*TASK DIRECTIONS*: Return, word for word, the line containing "发表于 2020-6-27 23:14</a>" and every line after it through the last line of the records below.
········
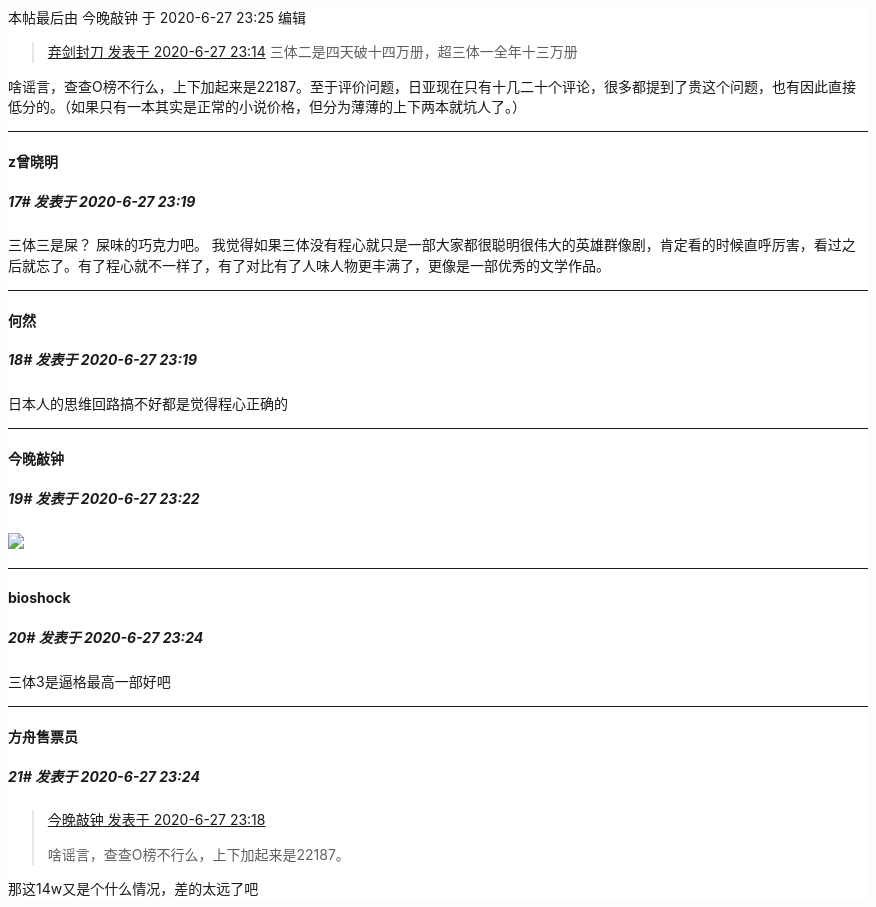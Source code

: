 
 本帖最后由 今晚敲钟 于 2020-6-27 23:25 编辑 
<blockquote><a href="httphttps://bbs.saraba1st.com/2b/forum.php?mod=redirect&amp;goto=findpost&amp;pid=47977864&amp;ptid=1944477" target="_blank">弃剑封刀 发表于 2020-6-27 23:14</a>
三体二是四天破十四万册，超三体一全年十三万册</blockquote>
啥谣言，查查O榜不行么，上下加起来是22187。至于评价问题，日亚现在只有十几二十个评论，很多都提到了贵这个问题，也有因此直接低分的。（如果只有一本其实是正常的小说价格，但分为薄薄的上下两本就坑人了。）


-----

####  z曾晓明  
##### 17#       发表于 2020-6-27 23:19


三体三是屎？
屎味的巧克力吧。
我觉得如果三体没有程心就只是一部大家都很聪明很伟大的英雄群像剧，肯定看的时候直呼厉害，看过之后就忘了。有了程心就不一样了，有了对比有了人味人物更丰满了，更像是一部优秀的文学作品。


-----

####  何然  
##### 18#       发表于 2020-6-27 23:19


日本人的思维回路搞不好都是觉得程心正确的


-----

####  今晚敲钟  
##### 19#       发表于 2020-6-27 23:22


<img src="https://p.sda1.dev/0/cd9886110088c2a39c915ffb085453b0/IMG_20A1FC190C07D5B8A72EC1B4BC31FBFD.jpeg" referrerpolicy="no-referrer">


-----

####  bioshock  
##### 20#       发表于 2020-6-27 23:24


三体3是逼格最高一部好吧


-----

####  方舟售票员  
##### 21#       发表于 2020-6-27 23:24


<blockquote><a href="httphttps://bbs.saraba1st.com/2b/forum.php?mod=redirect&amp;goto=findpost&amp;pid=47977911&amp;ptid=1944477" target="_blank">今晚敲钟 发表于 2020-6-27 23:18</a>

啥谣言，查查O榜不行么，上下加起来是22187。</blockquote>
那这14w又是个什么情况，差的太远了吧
········
*WRITTEN REPLY*:
<blockquote><a href="httphttps://bbs.saraba1st.com/2b/forum.php?mod=redirect&amp;goto=findpost&amp;pid=47977864&amp;ptid=1944477" target="_blank">弃剑封刀 发表于 2020-6-27 23:14</a>
三体二是四天破十四万册，超三体一全年十三万册</blockquote>
啥谣言，查查O榜不行么，上下加起来是22187。至于评价问题，日亚现在只有十几二十个评论，很多都提到了贵这个问题，也有因此直接低分的。（如果只有一本其实是正常的小说价格，但分为薄薄的上下两本就坑人了。）


-----

####  z曾晓明  
##### 17#       发表于 2020-6-27 23:19


三体三是屎？
屎味的巧克力吧。
我觉得如果三体没有程心就只是一部大家都很聪明很伟大的英雄群像剧，肯定看的时候直呼厉害，看过之后就忘了。有了程心就不一样了，有了对比有了人味人物更丰满了，更像是一部优秀的文学作品。


-----

####  何然  
##### 18#       发表于 2020-6-27 23:19


日本人的思维回路搞不好都是觉得程心正确的


-----

####  今晚敲钟  
##### 19#       发表于 2020-6-27 23:22


<img src="https://p.sda1.dev/0/cd9886110088c2a39c915ffb085453b0/IMG_20A1FC190C07D5B8A72EC1B4BC31FBFD.jpeg" referrerpolicy="no-referrer">


-----

####  bioshock  
##### 20#       发表于 2020-6-27 23:24


三体3是逼格最高一部好吧


-----

####  方舟售票员  
##### 21#       发表于 2020-6-27 23:24


<blockquote><a href="httphttps://bbs.saraba1st.com/2b/forum.php?mod=redirect&amp;goto=findpost&amp;pid=47977911&amp;ptid=1944477" target="_blank">今晚敲钟 发表于 2020-6-27 23:18</a>

啥谣言，查查O榜不行么，上下加起来是22187。</blockquote>
那这14w又是个什么情况，差的太远了吧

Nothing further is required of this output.